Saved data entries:
::::::::::

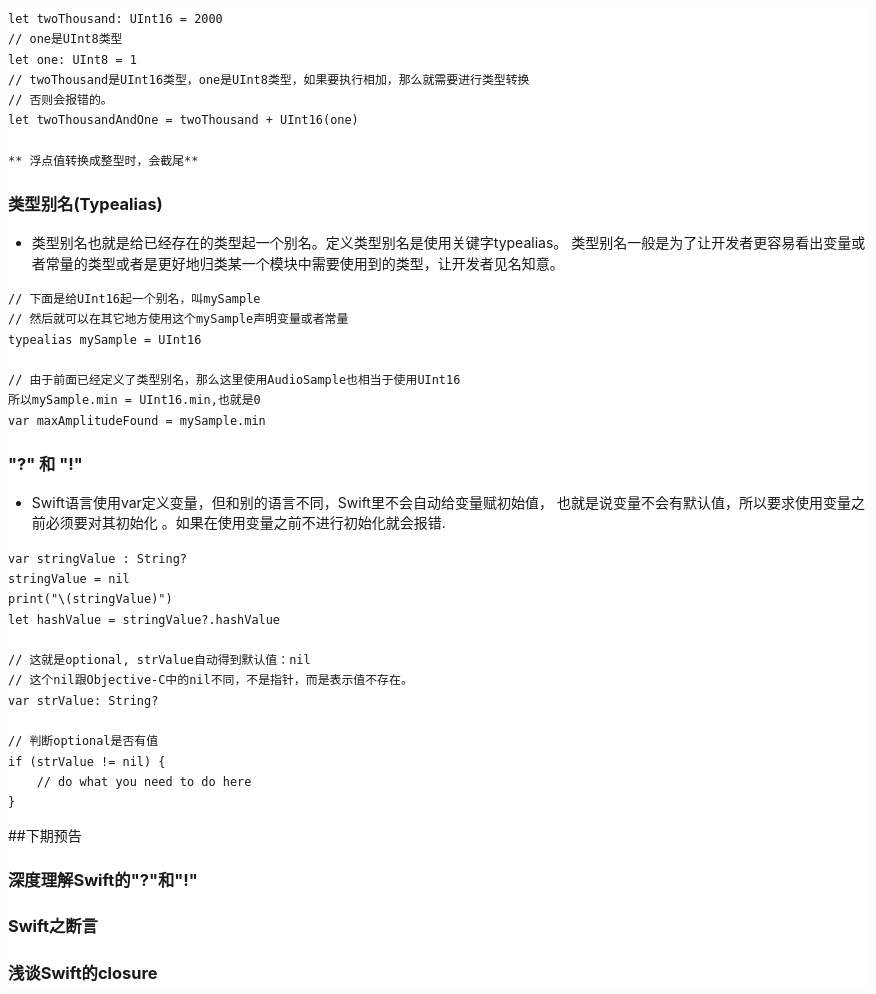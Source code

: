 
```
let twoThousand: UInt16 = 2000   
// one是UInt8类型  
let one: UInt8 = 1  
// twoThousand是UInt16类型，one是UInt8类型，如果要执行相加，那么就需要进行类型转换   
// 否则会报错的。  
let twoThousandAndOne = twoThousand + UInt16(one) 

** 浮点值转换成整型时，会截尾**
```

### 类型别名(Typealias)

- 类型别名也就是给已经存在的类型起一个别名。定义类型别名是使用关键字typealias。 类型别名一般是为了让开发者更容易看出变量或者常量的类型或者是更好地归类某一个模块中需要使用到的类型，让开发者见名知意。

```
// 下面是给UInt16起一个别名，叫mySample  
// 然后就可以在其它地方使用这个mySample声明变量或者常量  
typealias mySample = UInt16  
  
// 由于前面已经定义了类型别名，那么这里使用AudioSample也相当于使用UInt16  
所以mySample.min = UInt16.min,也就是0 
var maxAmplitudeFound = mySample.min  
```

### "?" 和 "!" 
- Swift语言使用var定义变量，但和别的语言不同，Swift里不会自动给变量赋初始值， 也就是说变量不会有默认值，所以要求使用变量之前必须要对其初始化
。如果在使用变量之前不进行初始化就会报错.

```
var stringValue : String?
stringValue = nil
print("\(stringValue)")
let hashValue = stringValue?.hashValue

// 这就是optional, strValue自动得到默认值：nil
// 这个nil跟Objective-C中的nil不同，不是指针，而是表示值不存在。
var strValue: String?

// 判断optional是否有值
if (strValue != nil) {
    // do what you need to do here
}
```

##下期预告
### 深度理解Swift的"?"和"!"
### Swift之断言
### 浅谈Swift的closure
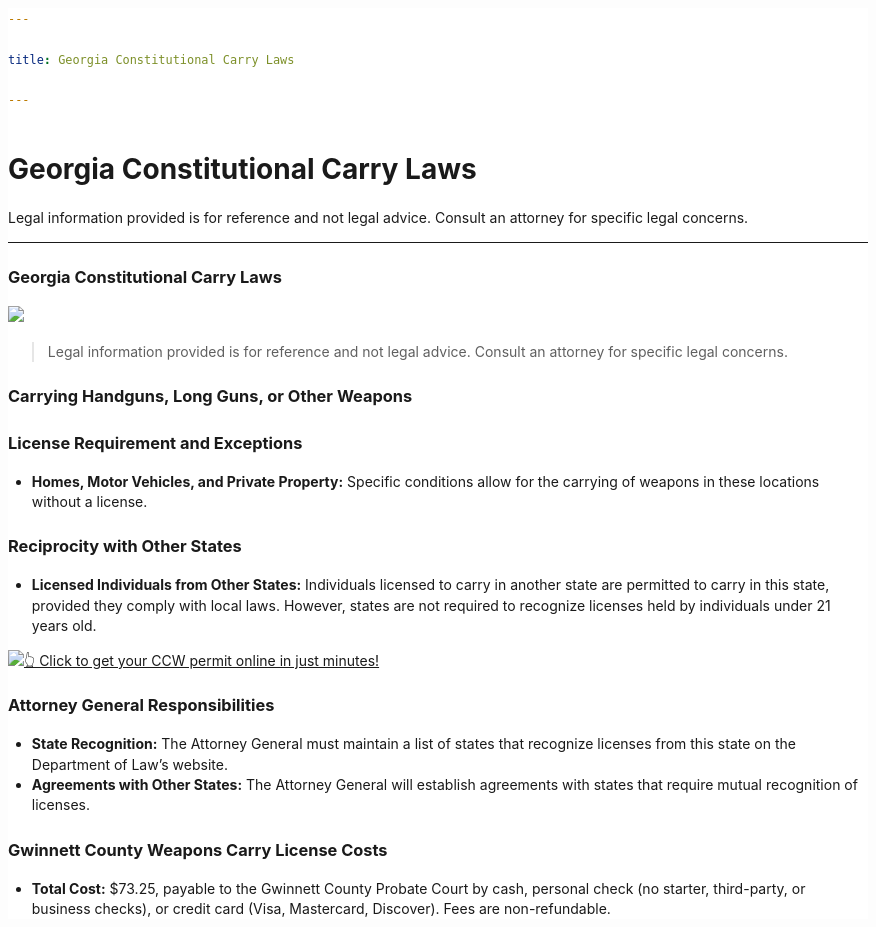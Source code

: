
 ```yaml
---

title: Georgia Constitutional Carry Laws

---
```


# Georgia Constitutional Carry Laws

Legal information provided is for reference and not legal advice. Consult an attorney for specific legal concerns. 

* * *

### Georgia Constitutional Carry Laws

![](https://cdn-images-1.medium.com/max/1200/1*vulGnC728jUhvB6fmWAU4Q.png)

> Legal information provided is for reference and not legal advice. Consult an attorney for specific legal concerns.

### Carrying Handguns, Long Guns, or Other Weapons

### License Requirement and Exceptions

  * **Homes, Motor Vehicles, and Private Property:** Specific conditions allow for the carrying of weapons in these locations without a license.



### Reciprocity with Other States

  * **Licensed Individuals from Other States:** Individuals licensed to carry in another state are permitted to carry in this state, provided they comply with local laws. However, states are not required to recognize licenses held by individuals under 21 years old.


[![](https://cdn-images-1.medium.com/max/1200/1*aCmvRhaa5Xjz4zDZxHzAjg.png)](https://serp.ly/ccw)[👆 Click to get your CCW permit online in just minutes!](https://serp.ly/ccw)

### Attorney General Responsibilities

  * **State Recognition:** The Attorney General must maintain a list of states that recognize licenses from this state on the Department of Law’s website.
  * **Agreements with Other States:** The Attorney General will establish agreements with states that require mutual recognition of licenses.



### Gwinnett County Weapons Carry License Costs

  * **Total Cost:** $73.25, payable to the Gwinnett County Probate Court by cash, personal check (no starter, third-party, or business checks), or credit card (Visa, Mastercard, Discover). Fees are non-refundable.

::::::::::

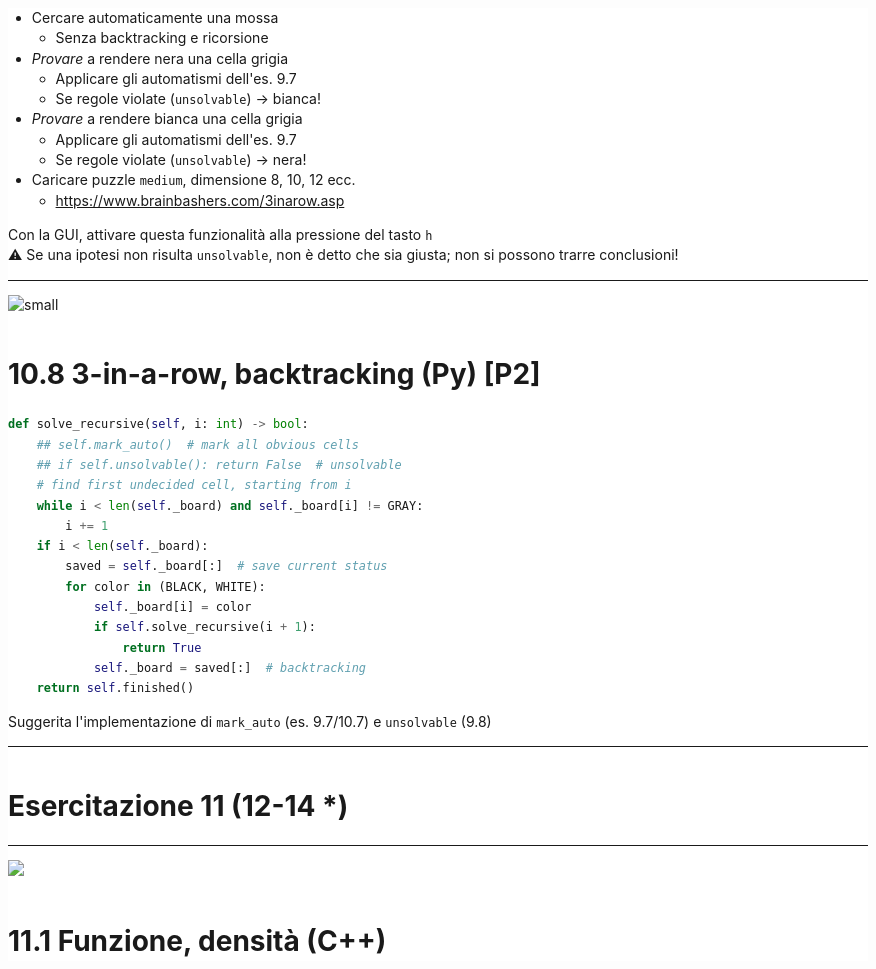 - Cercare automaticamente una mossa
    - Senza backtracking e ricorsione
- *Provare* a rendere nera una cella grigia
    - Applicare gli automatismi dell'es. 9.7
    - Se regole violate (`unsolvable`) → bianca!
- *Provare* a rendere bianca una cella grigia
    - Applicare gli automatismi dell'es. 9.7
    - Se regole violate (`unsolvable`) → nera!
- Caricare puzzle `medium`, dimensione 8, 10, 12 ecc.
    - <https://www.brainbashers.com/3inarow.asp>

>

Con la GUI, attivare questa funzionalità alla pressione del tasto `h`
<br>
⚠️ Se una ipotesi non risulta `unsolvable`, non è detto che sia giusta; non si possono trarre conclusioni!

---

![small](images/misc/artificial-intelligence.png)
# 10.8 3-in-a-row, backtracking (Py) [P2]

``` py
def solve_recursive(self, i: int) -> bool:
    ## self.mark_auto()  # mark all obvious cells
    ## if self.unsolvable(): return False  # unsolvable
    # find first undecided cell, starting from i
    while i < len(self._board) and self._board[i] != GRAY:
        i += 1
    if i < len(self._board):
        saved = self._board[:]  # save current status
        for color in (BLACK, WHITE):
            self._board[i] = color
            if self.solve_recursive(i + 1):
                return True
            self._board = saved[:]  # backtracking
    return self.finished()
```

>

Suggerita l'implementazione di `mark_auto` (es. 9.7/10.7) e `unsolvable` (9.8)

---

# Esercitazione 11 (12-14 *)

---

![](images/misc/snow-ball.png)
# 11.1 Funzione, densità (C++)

::::::::::

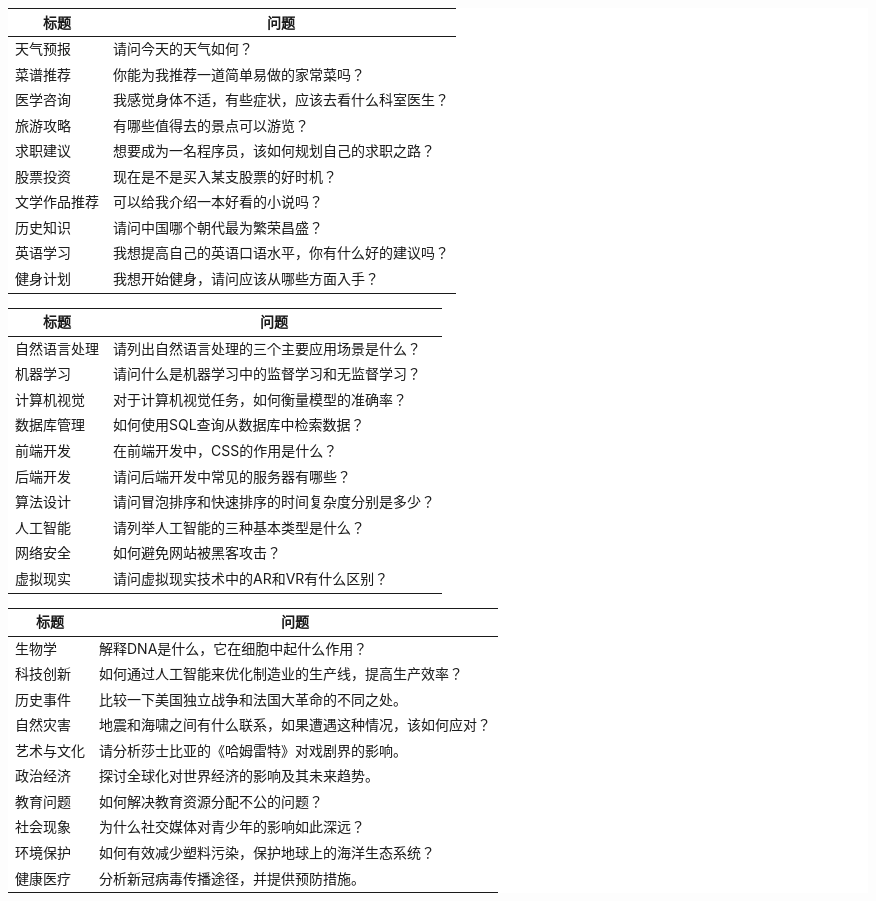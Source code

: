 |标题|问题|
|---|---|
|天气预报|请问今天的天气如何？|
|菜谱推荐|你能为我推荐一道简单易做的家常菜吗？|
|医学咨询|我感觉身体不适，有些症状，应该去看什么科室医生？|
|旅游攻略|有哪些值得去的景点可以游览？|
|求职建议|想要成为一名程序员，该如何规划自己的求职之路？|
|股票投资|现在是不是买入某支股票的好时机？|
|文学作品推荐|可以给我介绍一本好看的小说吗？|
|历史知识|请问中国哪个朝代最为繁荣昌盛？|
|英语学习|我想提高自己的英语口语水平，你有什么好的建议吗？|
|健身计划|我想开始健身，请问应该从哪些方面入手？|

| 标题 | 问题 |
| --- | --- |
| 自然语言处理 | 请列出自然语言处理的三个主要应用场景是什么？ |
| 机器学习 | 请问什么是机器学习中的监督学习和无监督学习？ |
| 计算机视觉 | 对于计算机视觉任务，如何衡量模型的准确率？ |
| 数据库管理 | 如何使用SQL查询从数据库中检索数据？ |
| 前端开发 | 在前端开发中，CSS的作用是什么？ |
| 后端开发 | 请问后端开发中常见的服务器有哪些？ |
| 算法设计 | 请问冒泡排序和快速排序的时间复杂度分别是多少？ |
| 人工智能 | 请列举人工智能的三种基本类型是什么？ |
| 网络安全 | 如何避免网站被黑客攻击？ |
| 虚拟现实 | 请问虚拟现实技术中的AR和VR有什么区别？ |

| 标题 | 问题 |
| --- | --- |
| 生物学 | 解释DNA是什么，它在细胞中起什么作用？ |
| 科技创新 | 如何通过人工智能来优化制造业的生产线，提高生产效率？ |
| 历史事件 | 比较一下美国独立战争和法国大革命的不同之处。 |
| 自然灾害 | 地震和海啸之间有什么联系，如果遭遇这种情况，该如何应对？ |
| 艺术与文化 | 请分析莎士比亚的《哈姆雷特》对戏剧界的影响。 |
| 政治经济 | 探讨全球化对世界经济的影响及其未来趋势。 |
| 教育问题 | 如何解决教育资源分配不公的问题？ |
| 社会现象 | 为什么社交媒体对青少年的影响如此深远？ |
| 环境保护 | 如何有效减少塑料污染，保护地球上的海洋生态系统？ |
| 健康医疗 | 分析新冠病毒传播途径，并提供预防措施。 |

::::::::::

* _What the task requires_
Please give an exact copy of the entries above, from the line with "in just minutes!](https://serp.ly/ccw)" down to the line with "### Attorney General Responsibilities", inclusive, and nothing else.

* _Reply_
[![](https://cdn-images-1.medium.com/max/1200/1*aCmvRhaa5Xjz4zDZxHzAjg.png)](https://serp.ly/ccw)[👆 Click to get your CCW permit online in just minutes!](https://serp.ly/ccw)

### Attorney General Responsibilities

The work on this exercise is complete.